Der morbide Charme der Vergänglichkeit hat die Gegenwart erobert: Immer mehr Hobbyfotografen und Abenteuerlustige erkunden sogenannte Lost Places, auf den Geschmack gebracht von TV-Dokumentationen und Büchern über diese vergessenen Orte. Auch in Kärnten werden dabei allerdings immer häufiger Grenzen überschritten. Die Jagd nach außergewöhnlichen Motiven artet manchmal in das aus, was als Einbruch oder Sachbeschädigung strafbar ist. Betroffen ist auch ein Kärntner Verein, der auf die Vorfälle nun mit einem Aufruf und einem Angebot im Internet reagiert.
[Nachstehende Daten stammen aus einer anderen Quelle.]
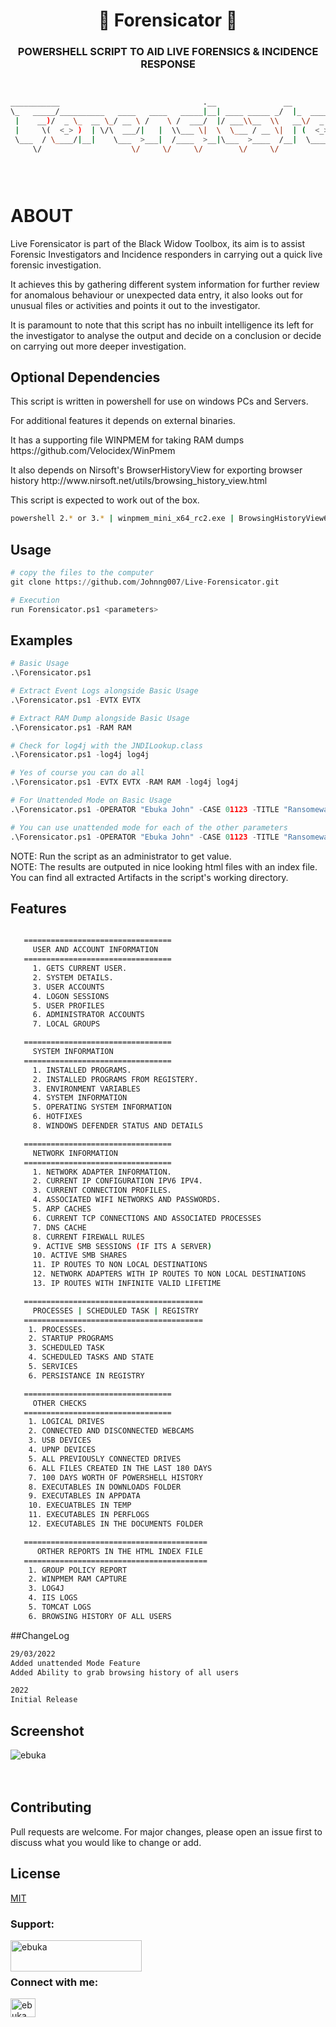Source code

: <h1 align="center">📝 Forensicator 📝</h1>
<h3 align="center">POWERSHELL SCRIPT TO AID LIVE FORENSICS & INCIDENCE RESPONSE</h3>
                                               
```bash


___________                                .__               __                
\_   _____/__________   ____   ____   _____|__| ____ _____ _/  |_  ___________ 
 |    __)/  _ \_  __ \_/ __ \ /    \ /  ___/  |/ ___\\__  \\   __\/  _ \_  __ \
 |     \(  <_> )  | \/\  ___/|   |  \\___ \|  \  \___ / __ \|  | (  <_> )  | \/
 \___  / \____/|__|    \___  >___|  /____  >__|\___  >____  /__|  \____/|__|   
     \/                    \/     \/     \/        \/     \/                    

                                                                          v1.2



```


# ABOUT

Live Forensicator is part of the Black Widow Toolbox, its aim is to assist Forensic Investigators and Incidence responders in carrying out a quick live forensic investigation.
<p>It achieves this by gathering different system information for further review for anomalous behaviour or unexpected data entry, it also looks out for unusual files or activities and points it out to the investigator.</p>
<p>It is paramount to note that this script has no inbuilt intelligence its left for the investigator to analyse the output and decide on a conclusion or decide on carrying out more deeper investigation.</p>

## Optional Dependencies

This script is written in powershell for use on windows PCs and Servers. 
<p>For additional features it depends on external binaries.</p>
<p>It has a supporting file WINPMEM for taking RAM dumps https://github.com/Velocidex/WinPmem </p>
<p>It also depends on Nirsoft's BrowserHistoryView for exporting browser history http://www.nirsoft.net/utils/browsing_history_view.html </p>
<p>This script is expected to work out of the box. </p>

```bash
powershell 2.* or 3.* | winpmem_mini_x64_rc2.exe | BrowsingHistoryView64.exe | BrowsingHistoryView86.exe
```

## Usage

```python
# copy the files to the computer
git clone https://github.com/Johnng007/Live-Forensicator.git

# Execution
run Forensicator.ps1 <parameters>

```

## Examples

```python
# Basic Usage
.\Forensicator.ps1

# Extract Event Logs alongside Basic Usage
.\Forensicator.ps1 -EVTX EVTX

# Extract RAM Dump alongside Basic Usage
.\Forensicator.ps1 -RAM RAM

# Check for log4j with the JNDILookup.class
.\Forensicator.ps1 -log4j log4j

# Yes of course you can do all
.\Forensicator.ps1 -EVTX EVTX -RAM RAM -log4j log4j

# For Unattended Mode on Basic Usage
.\Forensicator.ps1 -OPERATOR "Ebuka John" -CASE 01123 -TITLE "Ransomeware Infected Laptop" -LOCATION Nigeria -DEVICE AZUZ

# You can use unattended mode for each of the other parameters
.\Forensicator.ps1 -OPERATOR "Ebuka John" -CASE 01123 -TITLE "Ransomeware Infected Laptop" -LOCATION Nigeria -DEVICE AZUZ -EVTX EVTX -RAM RAM -log4j log4j

```

NOTE: Run the script as an administrator to get value.<br>
NOTE: The results are outputed in nice looking html files with an index file. <br>
      You can find all extracted Artifacts in the script's working directory.

## Features
```bash

   =================================
     USER AND ACCOUNT INFORMATION
   =================================
     1. GETS CURRENT USER.
     2. SYSTEM DETAILS.
     3. USER ACCOUNTS
     4. LOGON SESSIONS
     5. USER PROFILES
     6. ADMINISTRATOR ACCOUNTS
     7. LOCAL GROUPS

   =================================
     SYSTEM INFORMATION
   =================================
     1. INSTALLED PROGRAMS.
     2. INSTALLED PROGRAMS FROM REGISTERY.
     3. ENVIRONMENT VARIABLES
     4. SYSTEM INFORMATION
     5. OPERATING SYSTEM INFORMATION
     6. HOTFIXES
     8. WINDOWS DEFENDER STATUS AND DETAILS

   =================================
     NETWORK INFORMATION
   =================================
     1. NETWORK ADAPTER INFORMATION.
     2. CURRENT IP CONFIGURATION IPV6 IPV4.
     3. CURRENT CONNECTION PROFILES.
     4. ASSOCIATED WIFI NETWORKS AND PASSWORDS.
     5. ARP CACHES
     6. CURRENT TCP CONNECTIONS AND ASSOCIATED PROCESSES
     7. DNS CACHE
     8. CURRENT FIREWALL RULES
     9. ACTIVE SMB SESSIONS (IF ITS A SERVER)
     10. ACTIVE SMB SHARES
     11. IP ROUTES TO NON LOCAL DESTINATIONS
     12. NETWORK ADAPTERS WITH IP ROUTES TO NON LOCAL DESTINATIONS
     13. IP ROUTES WITH INFINITE VALID LIFETIME

   ========================================
     PROCESSES | SCHEDULED TASK | REGISTRY
   ========================================
    1. PROCESSES.
    2. STARTUP PROGRAMS
    3. SCHEDULED TASK
    4. SCHEDULED TASKS AND STATE
    5. SERVICES
    6. PERSISTANCE IN REGISTRY

   =================================
     OTHER CHECKS
   =================================
    1. LOGICAL DRIVES
    2. CONNECTED AND DISCONNECTED WEBCAMS
    3. USB DEVICES
    4. UPNP DEVICES
    5. ALL PREVIOUSLY CONNECTED DRIVES
    6. ALL FILES CREATED IN THE LAST 180 DAYS
    7. 100 DAYS WORTH OF POWERSHELL HISTORY
    8. EXECUTABLES IN DOWNLOADS FOLDER
    9. EXECUTABLES IN APPDATA
    10. EXECUATBLES IN TEMP
    11. EXECUTABLES IN PERFLOGS
    12. EXECUTABLES IN THE DOCUMENTS FOLDER

   =========================================
      ORTHER REPORTS IN THE HTML INDEX FILE
   =========================================
    1. GROUP POLICY REPORT
    2. WINPMEM RAM CAPTURE
    3. LOG4J
    4. IIS LOGS
    5. TOMCAT LOGS
    6. BROWSING HISTORY OF ALL USERS 

```

##ChangeLog
```bash
29/03/2022 
Added unattended Mode Feature
Added Ability to grab browsing history of all users

2022
Initial Release

```

## Screenshot
<img src="https://john.ng/wp-content/uploads/2022/02/Screenshot-2022-02-10-183038.png" alt="ebuka"  /> <br>
<br></br>

## Contributing
Pull requests are welcome. For major changes, please open an issue first to discuss what you would like to change or add.



## License
[MIT](https://mit.com/licenses/mit/)


<h3 align="left">Support:</h3>
<p><a href="https://www.buymeacoffee.com/ebuka"> <img align="left" src="https://cdn.buymeacoffee.com/buttons/v2/default-yellow.png" height="50" width="210" alt="ebuka" /></a></p><br><br>

<h3 align="left">Connect with me:</h3>
<p align="left">
<a href="https://linkedin.com/in/ebuka john onyejegbu" target="blank"><img align="center" src="https://raw.githubusercontent.com/rahuldkjain/github-profile-readme-generator/master/src/images/icons/Social/linked-in-alt.svg" alt="ebuka john onyejegbu" height="30" width="40" /></a>
</p>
Der Verein "Austrian Rangers" hat ein seit 2018 leerstehendes Hotel im Kärntner Zentralraum gepachtet. Die Mitglieder spielen im Gebäude Airsoft. Dabei treten, vereinfacht erklärt, Mannschaften mit speziellen, aber harmlosen Waffenreplikas mit Munition aus Maisstärke gegeneinander an. Weniger harmlos waren die Vorgänge in Abwesenheit der Pächter. Immer wieder wurde in das Gebäude eingebrochen – weniger auf der Suche nach Wertgegenständen, sondern vielmehr nach außergewöhnlichen Fotomotiven, die später auf Lost-Places-Plattformen im Internet auftauchten.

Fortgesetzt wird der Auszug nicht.